Data extract.

_ _ _ _

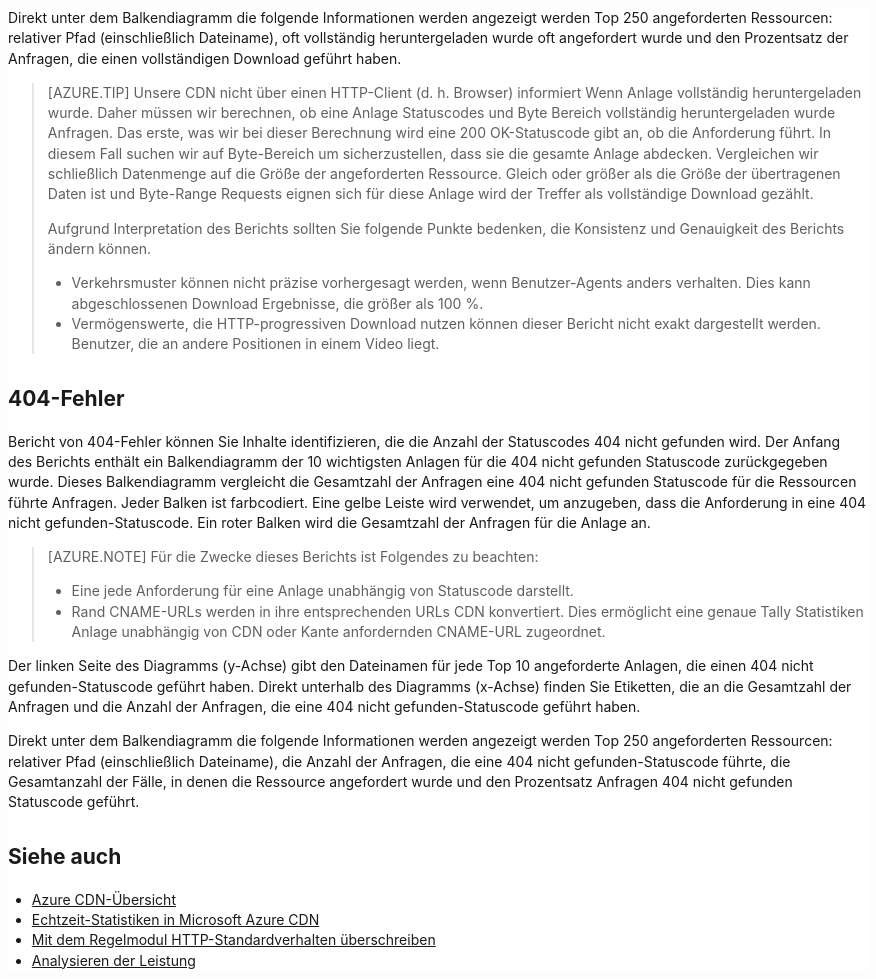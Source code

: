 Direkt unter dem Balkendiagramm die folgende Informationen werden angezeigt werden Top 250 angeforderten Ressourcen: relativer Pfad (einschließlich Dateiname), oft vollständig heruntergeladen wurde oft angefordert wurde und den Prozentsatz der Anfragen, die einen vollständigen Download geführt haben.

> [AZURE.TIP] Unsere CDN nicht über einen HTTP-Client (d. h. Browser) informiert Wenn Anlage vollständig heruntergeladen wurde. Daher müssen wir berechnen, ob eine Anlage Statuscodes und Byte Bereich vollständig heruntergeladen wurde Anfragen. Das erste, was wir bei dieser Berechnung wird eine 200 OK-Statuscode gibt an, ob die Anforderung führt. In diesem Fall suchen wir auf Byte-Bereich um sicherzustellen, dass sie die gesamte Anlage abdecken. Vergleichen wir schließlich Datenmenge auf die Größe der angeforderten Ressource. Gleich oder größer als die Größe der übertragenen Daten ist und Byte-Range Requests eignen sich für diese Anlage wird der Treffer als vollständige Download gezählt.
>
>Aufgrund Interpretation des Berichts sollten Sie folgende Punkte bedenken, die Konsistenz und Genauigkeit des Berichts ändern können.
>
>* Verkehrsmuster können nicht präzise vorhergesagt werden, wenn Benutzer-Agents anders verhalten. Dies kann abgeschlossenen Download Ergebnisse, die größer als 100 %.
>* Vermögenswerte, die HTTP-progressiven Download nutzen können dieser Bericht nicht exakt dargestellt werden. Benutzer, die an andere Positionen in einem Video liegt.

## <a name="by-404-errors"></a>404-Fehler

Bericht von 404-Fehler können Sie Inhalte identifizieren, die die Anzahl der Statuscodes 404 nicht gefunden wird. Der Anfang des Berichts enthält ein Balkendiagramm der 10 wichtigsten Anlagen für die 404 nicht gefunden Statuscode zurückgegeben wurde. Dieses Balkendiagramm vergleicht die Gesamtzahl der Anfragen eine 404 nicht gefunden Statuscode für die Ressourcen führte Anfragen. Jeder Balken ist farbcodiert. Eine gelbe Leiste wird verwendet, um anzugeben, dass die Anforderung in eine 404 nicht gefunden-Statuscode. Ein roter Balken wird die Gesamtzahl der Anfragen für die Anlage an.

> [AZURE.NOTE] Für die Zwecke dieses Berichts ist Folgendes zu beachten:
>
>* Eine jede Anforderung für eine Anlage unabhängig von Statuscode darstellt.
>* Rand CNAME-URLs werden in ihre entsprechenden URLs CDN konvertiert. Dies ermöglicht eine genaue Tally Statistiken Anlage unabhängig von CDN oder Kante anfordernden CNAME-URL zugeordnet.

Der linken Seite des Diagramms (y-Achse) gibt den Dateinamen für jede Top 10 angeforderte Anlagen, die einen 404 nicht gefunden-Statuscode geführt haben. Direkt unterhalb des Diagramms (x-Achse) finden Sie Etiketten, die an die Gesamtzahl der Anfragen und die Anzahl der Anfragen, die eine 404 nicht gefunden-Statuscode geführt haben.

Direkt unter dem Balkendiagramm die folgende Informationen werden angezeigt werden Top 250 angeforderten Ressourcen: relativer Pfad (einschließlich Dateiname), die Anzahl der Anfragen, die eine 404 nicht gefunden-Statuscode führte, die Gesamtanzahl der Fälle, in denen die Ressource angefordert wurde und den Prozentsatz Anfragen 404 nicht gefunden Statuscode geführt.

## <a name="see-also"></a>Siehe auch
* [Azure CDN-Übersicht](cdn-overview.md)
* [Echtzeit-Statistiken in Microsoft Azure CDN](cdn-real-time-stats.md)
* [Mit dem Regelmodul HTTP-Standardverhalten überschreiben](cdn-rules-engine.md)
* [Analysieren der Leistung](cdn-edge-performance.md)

_ _ _ _

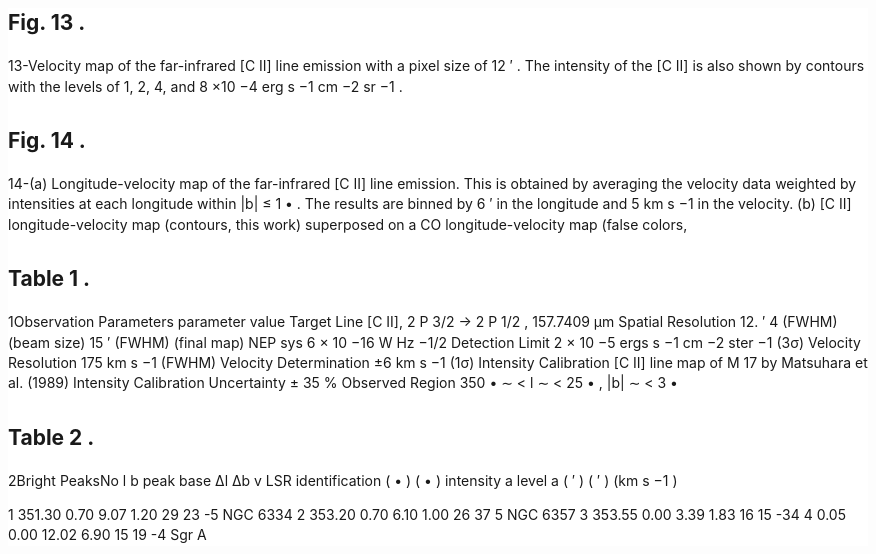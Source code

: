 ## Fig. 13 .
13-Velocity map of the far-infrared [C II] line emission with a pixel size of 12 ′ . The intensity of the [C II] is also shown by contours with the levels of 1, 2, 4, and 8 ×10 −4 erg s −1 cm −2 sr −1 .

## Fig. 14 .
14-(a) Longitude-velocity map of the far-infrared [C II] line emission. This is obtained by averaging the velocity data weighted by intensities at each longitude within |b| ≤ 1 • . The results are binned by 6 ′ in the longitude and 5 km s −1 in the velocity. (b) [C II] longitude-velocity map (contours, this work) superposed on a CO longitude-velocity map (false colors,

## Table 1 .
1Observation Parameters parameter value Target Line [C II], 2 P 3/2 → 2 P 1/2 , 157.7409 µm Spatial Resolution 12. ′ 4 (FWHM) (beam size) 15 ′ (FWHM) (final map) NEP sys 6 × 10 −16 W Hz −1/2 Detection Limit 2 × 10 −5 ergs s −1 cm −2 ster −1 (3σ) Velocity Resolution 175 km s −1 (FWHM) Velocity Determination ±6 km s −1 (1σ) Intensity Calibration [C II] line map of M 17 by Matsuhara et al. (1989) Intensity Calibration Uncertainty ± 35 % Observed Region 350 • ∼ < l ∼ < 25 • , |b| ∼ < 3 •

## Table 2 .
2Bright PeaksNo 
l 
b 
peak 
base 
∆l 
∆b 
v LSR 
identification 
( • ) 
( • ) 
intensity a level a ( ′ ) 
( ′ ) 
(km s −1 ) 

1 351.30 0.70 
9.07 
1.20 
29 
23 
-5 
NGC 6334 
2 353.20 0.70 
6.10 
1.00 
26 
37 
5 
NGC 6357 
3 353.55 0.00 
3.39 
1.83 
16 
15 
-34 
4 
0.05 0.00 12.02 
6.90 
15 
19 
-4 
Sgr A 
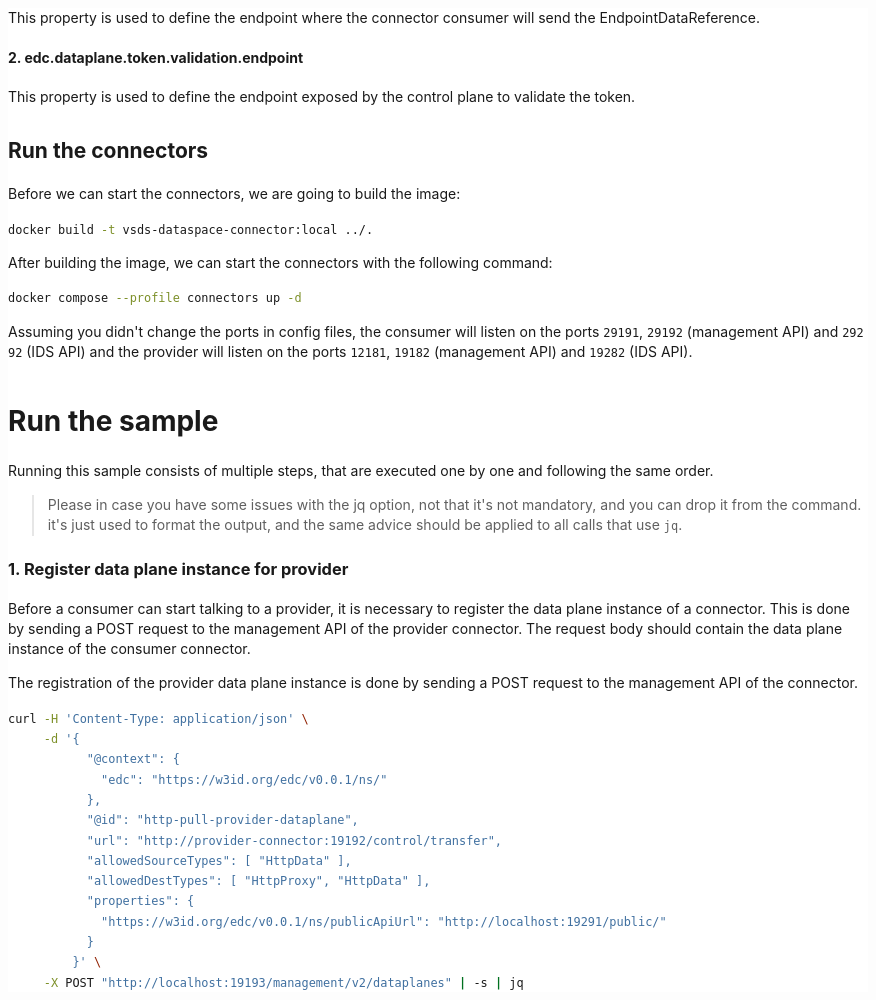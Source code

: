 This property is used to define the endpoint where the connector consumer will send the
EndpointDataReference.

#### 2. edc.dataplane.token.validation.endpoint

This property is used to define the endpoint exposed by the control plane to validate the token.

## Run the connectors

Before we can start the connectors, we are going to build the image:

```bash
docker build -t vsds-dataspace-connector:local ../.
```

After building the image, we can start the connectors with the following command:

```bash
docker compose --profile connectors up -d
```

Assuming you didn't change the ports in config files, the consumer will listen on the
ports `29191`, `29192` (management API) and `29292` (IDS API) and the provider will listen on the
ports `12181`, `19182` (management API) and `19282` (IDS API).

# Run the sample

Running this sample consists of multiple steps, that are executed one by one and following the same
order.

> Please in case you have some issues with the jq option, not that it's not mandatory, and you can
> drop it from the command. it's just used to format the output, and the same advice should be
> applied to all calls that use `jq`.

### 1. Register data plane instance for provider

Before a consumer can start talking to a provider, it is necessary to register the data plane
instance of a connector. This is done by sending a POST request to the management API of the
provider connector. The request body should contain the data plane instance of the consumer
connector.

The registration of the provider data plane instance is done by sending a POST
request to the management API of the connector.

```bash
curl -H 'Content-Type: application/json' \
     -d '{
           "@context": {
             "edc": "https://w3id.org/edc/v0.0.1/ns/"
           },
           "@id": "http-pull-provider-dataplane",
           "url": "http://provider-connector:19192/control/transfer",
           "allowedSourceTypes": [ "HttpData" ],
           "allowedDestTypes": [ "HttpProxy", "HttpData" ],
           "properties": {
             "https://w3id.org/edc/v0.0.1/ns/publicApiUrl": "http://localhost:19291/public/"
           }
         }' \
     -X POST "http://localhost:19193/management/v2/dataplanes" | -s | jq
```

_ _ _ _

What is expected. In the listing above, find each line with the word "also" and return it.

Answer below.
## <a name="see-also"></a>Siehe auch
13-Velocity map of the far-infrared [C II] line emission with a pixel size of 12 ′ . The intensity of the [C II] is also shown by contours with the levels of 1, 2, 4, and 8 ×10 −4 erg s −1 cm −2 sr −1 .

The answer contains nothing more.